▶ GIVEN RECORDS
╭──

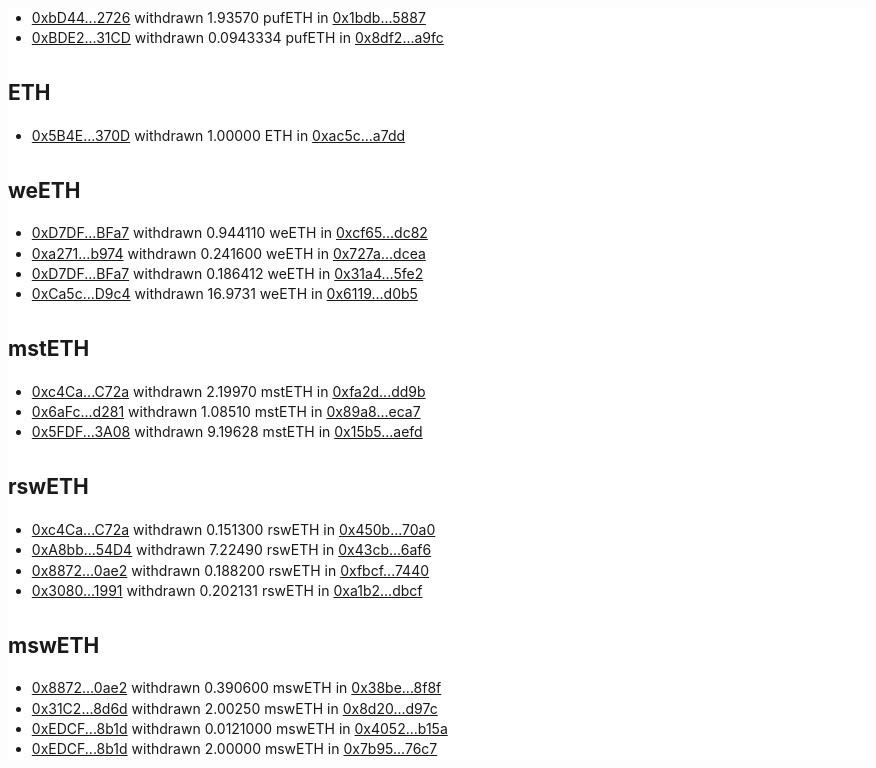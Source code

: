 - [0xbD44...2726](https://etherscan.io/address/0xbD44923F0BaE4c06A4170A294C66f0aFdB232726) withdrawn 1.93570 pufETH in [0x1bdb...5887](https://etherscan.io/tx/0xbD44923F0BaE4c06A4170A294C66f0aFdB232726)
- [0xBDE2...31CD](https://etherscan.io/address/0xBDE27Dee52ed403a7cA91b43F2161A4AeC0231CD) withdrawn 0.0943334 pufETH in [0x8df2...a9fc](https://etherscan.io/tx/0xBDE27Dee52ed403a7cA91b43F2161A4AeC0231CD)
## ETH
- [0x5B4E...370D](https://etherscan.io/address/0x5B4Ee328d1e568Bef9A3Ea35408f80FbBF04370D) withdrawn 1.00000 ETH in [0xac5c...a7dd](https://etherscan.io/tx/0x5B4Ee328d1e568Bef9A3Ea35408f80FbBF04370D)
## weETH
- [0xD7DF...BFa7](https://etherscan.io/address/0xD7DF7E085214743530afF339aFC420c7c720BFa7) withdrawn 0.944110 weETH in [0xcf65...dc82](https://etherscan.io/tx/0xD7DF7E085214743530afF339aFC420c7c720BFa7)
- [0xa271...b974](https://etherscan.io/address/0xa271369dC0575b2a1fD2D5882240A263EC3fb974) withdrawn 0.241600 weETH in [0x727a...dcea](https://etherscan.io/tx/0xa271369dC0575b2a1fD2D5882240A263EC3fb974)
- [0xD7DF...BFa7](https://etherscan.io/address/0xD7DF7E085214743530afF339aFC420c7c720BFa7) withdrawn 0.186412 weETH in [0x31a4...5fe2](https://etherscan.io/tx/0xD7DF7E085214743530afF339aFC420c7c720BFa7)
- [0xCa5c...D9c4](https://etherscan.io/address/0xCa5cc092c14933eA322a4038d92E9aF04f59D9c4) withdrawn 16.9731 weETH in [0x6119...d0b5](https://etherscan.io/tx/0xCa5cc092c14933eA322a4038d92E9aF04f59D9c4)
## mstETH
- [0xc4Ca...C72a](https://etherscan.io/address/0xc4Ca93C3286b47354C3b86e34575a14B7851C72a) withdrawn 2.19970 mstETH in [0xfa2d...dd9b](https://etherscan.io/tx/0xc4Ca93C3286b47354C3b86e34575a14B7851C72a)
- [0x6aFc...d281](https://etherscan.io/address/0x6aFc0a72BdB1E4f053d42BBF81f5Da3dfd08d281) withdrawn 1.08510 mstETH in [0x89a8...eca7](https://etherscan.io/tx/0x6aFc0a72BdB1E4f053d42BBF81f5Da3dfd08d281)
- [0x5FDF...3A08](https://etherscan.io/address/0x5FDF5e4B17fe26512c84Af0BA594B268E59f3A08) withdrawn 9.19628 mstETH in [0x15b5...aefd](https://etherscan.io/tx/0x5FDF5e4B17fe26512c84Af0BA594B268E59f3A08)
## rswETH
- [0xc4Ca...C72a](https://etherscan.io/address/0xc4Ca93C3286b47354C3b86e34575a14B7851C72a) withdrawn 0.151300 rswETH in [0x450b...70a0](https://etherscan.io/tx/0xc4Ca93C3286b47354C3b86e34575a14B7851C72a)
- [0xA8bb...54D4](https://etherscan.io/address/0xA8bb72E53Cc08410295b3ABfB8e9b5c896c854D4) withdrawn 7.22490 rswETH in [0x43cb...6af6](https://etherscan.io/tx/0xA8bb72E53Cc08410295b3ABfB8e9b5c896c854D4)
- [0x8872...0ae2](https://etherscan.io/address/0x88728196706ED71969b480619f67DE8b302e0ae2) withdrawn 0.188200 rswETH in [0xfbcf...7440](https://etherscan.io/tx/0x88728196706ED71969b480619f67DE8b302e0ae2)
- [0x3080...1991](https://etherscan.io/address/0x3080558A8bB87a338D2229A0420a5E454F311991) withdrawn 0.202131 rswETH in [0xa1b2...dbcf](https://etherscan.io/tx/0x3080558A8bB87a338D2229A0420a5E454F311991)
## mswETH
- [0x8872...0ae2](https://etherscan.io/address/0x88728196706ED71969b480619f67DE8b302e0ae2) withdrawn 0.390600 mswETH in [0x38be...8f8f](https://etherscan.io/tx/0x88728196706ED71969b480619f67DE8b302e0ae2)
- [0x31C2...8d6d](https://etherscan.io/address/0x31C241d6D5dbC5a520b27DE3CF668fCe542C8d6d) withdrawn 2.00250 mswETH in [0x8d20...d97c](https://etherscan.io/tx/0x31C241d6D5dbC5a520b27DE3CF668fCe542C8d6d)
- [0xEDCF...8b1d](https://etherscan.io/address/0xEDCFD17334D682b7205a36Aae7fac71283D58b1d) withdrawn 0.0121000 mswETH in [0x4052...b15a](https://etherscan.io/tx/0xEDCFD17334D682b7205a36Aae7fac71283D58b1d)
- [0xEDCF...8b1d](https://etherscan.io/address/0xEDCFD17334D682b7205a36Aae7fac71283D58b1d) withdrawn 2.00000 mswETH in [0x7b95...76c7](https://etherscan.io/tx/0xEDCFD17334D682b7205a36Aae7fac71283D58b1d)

╰──
╭──

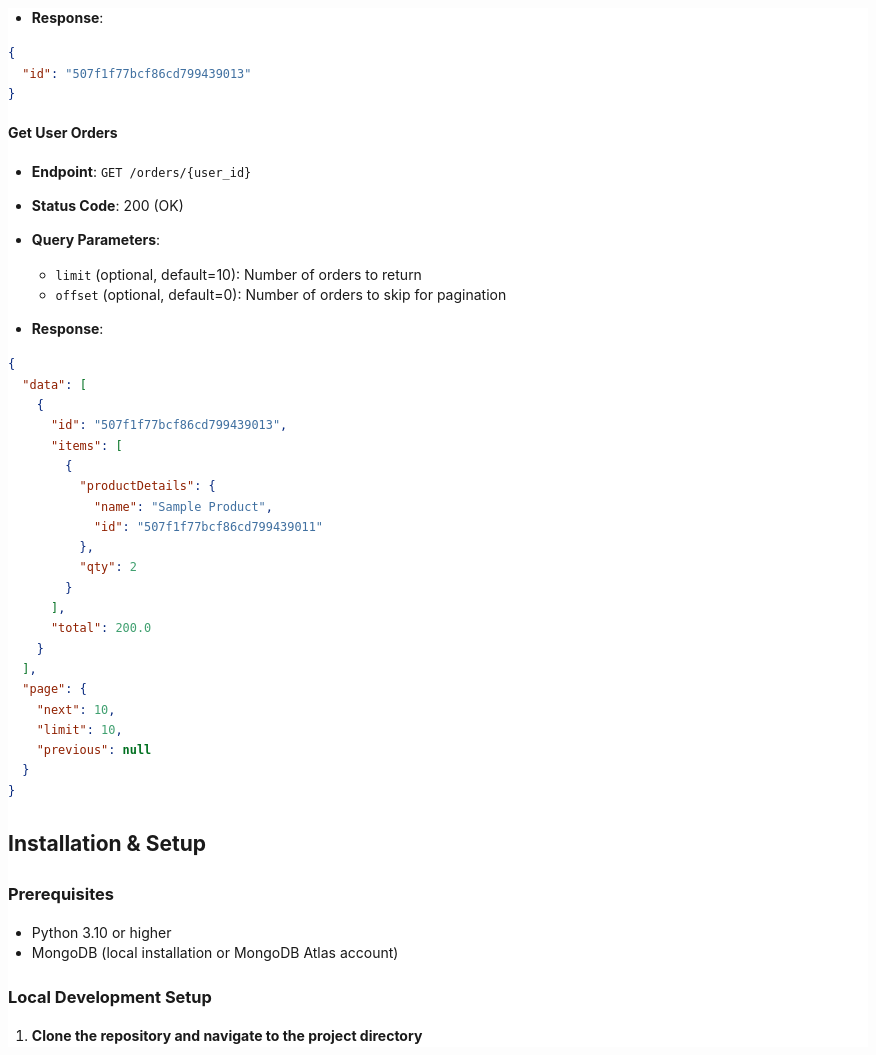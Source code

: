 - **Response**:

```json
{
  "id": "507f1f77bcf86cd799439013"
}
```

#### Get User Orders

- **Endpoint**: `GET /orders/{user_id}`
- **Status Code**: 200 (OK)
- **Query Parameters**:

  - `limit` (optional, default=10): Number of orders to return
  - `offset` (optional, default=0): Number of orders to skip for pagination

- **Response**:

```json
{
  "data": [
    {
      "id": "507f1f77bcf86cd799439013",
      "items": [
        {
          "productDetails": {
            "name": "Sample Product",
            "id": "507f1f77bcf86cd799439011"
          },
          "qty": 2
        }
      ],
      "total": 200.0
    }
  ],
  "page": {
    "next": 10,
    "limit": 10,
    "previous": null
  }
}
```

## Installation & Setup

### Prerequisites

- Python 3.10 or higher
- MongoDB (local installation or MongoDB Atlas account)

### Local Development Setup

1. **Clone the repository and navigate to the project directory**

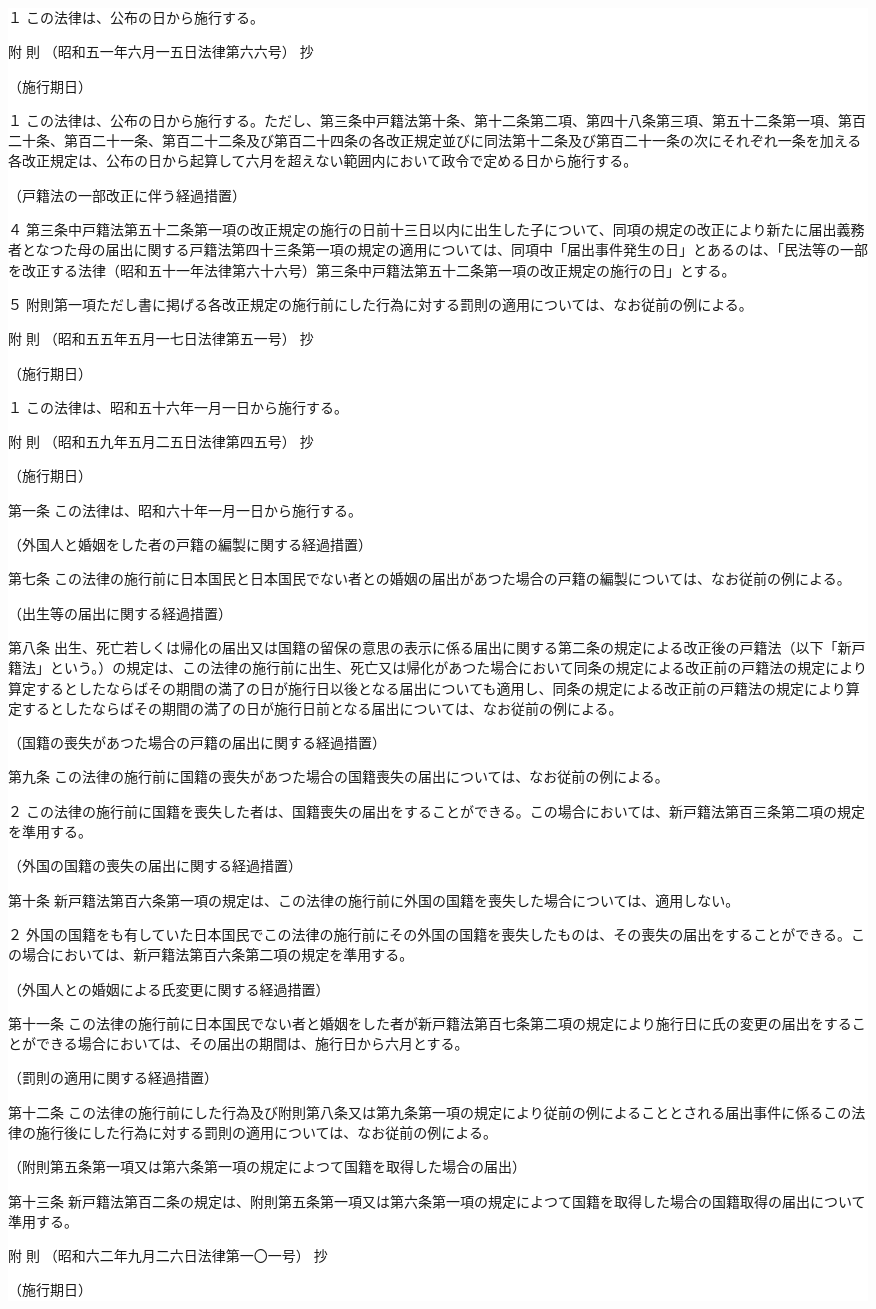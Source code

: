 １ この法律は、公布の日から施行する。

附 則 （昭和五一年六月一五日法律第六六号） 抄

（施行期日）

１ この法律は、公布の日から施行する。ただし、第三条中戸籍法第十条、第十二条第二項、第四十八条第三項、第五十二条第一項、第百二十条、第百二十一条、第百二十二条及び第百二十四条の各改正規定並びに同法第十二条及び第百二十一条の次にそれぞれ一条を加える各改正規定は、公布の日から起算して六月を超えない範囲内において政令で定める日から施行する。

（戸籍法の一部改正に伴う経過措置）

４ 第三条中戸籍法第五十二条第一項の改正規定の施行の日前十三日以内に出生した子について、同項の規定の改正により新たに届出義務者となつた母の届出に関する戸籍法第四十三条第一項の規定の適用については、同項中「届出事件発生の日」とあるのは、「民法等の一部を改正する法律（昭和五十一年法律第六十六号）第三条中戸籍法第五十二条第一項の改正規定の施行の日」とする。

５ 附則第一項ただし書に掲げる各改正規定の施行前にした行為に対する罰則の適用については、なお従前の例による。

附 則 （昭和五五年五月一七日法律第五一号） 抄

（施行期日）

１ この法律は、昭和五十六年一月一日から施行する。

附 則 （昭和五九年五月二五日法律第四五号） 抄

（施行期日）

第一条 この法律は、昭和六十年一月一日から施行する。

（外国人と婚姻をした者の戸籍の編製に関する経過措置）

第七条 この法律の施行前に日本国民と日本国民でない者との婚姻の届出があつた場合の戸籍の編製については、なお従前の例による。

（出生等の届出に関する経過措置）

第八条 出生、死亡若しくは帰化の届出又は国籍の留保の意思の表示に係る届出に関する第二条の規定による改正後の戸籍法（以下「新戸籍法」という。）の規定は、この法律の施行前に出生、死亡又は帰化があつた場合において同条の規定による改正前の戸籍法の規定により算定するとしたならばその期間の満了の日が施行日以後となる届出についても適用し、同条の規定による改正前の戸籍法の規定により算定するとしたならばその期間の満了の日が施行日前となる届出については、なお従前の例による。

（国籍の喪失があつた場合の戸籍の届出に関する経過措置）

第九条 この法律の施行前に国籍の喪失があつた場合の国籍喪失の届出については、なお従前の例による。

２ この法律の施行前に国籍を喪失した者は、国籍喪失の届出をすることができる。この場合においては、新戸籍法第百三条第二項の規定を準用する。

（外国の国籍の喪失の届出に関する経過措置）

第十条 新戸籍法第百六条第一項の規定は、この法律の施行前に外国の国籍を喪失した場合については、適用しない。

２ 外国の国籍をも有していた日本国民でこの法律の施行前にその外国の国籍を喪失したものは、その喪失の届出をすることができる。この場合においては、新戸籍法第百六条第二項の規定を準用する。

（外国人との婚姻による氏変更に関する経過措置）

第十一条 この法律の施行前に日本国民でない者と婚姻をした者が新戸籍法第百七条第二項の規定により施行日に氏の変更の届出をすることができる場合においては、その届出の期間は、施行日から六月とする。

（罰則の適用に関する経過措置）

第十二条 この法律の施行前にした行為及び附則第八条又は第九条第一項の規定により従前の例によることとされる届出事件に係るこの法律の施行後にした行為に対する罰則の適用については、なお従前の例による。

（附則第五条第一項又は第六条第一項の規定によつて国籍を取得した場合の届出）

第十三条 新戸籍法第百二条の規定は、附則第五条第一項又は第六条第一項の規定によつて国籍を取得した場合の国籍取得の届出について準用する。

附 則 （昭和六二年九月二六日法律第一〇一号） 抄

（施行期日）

╰──

▶ EXERCISE AIM
Starting with the line above that holds "１ この法律は、公布の日から施行する。た" and stopping with the line that holds "２ 外国の国籍をも有していた", reproduce each line exactly, omitting all other lines.

▶ FINISHED EXERCISE
１ この法律は、公布の日から施行する。ただし、第三条中戸籍法第十条、第十二条第二項、第四十八条第三項、第五十二条第一項、第百二十条、第百二十一条、第百二十二条及び第百二十四条の各改正規定並びに同法第十二条及び第百二十一条の次にそれぞれ一条を加える各改正規定は、公布の日から起算して六月を超えない範囲内において政令で定める日から施行する。

（戸籍法の一部改正に伴う経過措置）

４ 第三条中戸籍法第五十二条第一項の改正規定の施行の日前十三日以内に出生した子について、同項の規定の改正により新たに届出義務者となつた母の届出に関する戸籍法第四十三条第一項の規定の適用については、同項中「届出事件発生の日」とあるのは、「民法等の一部を改正する法律（昭和五十一年法律第六十六号）第三条中戸籍法第五十二条第一項の改正規定の施行の日」とする。

５ 附則第一項ただし書に掲げる各改正規定の施行前にした行為に対する罰則の適用については、なお従前の例による。

附 則 （昭和五五年五月一七日法律第五一号） 抄

（施行期日）

１ この法律は、昭和五十六年一月一日から施行する。

附 則 （昭和五九年五月二五日法律第四五号） 抄

（施行期日）

第一条 この法律は、昭和六十年一月一日から施行する。

（外国人と婚姻をした者の戸籍の編製に関する経過措置）

第七条 この法律の施行前に日本国民と日本国民でない者との婚姻の届出があつた場合の戸籍の編製については、なお従前の例による。

（出生等の届出に関する経過措置）

第八条 出生、死亡若しくは帰化の届出又は国籍の留保の意思の表示に係る届出に関する第二条の規定による改正後の戸籍法（以下「新戸籍法」という。）の規定は、この法律の施行前に出生、死亡又は帰化があつた場合において同条の規定による改正前の戸籍法の規定により算定するとしたならばその期間の満了の日が施行日以後となる届出についても適用し、同条の規定による改正前の戸籍法の規定により算定するとしたならばその期間の満了の日が施行日前となる届出については、なお従前の例による。

（国籍の喪失があつた場合の戸籍の届出に関する経過措置）

第九条 この法律の施行前に国籍の喪失があつた場合の国籍喪失の届出については、なお従前の例による。

２ この法律の施行前に国籍を喪失した者は、国籍喪失の届出をすることができる。この場合においては、新戸籍法第百三条第二項の規定を準用する。

（外国の国籍の喪失の届出に関する経過措置）

第十条 新戸籍法第百六条第一項の規定は、この法律の施行前に外国の国籍を喪失した場合については、適用しない。

２ 外国の国籍をも有していた日本国民でこの法律の施行前にその外国の国籍を喪失したものは、その喪失の届出をすることができる。この場合においては、新戸籍法第百六条第二項の規定を準用する。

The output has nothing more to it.